First round of production dataset ingest. Aiming to get one or two small
repositories entirely covered, and a few thousand datasets from all supported
platforms.
Planning to run with sandcrawler in batch mode on `wbgrp-svc263`, expecting up
to a TByte of content locally (on spinning disk).
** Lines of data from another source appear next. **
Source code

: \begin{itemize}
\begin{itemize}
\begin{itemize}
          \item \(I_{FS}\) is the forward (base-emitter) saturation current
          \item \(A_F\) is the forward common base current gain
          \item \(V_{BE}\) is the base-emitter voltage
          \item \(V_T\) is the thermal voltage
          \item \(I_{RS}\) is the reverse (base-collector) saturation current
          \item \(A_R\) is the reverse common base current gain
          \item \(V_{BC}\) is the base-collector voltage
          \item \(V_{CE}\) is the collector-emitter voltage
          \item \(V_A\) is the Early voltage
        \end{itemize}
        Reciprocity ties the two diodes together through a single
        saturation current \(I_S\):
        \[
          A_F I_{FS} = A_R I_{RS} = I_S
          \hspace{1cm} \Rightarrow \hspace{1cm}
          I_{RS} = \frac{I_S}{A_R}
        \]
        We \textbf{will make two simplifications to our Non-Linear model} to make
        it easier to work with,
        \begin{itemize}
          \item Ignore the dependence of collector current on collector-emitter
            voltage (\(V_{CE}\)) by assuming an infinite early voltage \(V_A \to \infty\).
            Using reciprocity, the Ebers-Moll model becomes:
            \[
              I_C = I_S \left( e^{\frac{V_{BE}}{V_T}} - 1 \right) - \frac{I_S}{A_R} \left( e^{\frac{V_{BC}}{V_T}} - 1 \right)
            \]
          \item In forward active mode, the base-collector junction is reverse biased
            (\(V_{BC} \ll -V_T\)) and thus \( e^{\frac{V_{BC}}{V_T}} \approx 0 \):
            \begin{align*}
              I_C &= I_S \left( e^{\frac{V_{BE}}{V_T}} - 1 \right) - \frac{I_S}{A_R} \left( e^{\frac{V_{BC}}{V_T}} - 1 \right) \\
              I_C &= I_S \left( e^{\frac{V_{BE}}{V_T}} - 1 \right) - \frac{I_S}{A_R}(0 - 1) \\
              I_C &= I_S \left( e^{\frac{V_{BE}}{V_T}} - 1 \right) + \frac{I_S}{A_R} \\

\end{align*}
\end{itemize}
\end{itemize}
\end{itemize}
For successful output, will
run through fatcat import; for a subset of unsuccessful, will start a small
heritrix crawl.
## Ingest Generation
Summary:
wc -l /srv/fatcat/tasks/ingest_dataset_*pilot.json
2 /srv/fatcat/tasks/ingest_dataset_dataverse_archiveorg_pilot.json
1702 /srv/fatcat/tasks/ingest_dataset_dataverse_goettingen_pilot.json
2975 /srv/fatcat/tasks/ingest_dataset_dataverse_harvard_pilot.json
10000 /srv/fatcat/tasks/ingest_dataset_figshare_pilot.json
10000 /srv/fatcat/tasks/ingest_dataset_zenodo_pilot.json
All the below ingest requests were combined into a single large file:
cat /srv/fatcat/tasks/ingest_dataset*pilot.json | shuf | pv -l | gzip > /srv/fatcat/tasks/ingest_dataset_combined.json.gz
# 24.7k 0:00:00 [91.9k/s]
### Figshare
- sample 10k datasets (not other types)
- want only "versioned" DOIs; use regex on DOI to ensure
./fatcat_ingest.py --limit 50000 --ingest-type dataset --allow-non-oa query 'doi_prefix:10.6084 type:dataset' \
| rg '10\.6084/m9\.figshare\.\d+.v\d+' \
| shuf -n10000 \
| pv -l \
> /srv/fatcat/tasks/ingest_dataset_figshare_pilot.json
# Counter({'estimate': 505968, 'ingest_request': 50000, 'elasticsearch_release': 50000})
### Zenodo
- has DOIs (of course)
- want only "versioned" DOIs? how to skip?
- sample 10k
./fatcat_ingest.py --limit 50000 --ingest-type dataset --allow-non-oa query 'doi_prefix:10.5281 type:dataset' \
| rg '10\.5281/zenodo' \
| shuf -n10000 \
| pv -l \
> /srv/fatcat/tasks/ingest_dataset_zenodo_pilot.json
### Goettingen Research Online
-
- Dataverse instance, not harvard-hosted
- ~1,400 datasets, ~10,500 files
- has DOIs
- `doi_prefix:10.25625`, then filter to only one slash
./fatcat_ingest.py --ingest-type dataset --allow-non-oa query 'doi_prefix:10.25625 type:dataset' \
| rg -v '10\.25625/[a-z0-9]+/[a-z0-9]' \
| shuf \
| pv -l \
> /srv/fatcat/tasks/ingest_dataset_dataverse_goettingen_pilot.json
# Counter({'ingest_request': 12739, 'elasticsearch_release': 12739, 'estimate': 12739}) # 1.7k 0:01:29 [ 19 /s]
### Harvard Dataverse
- main harvard dataverse instance, many "sub-dataverses"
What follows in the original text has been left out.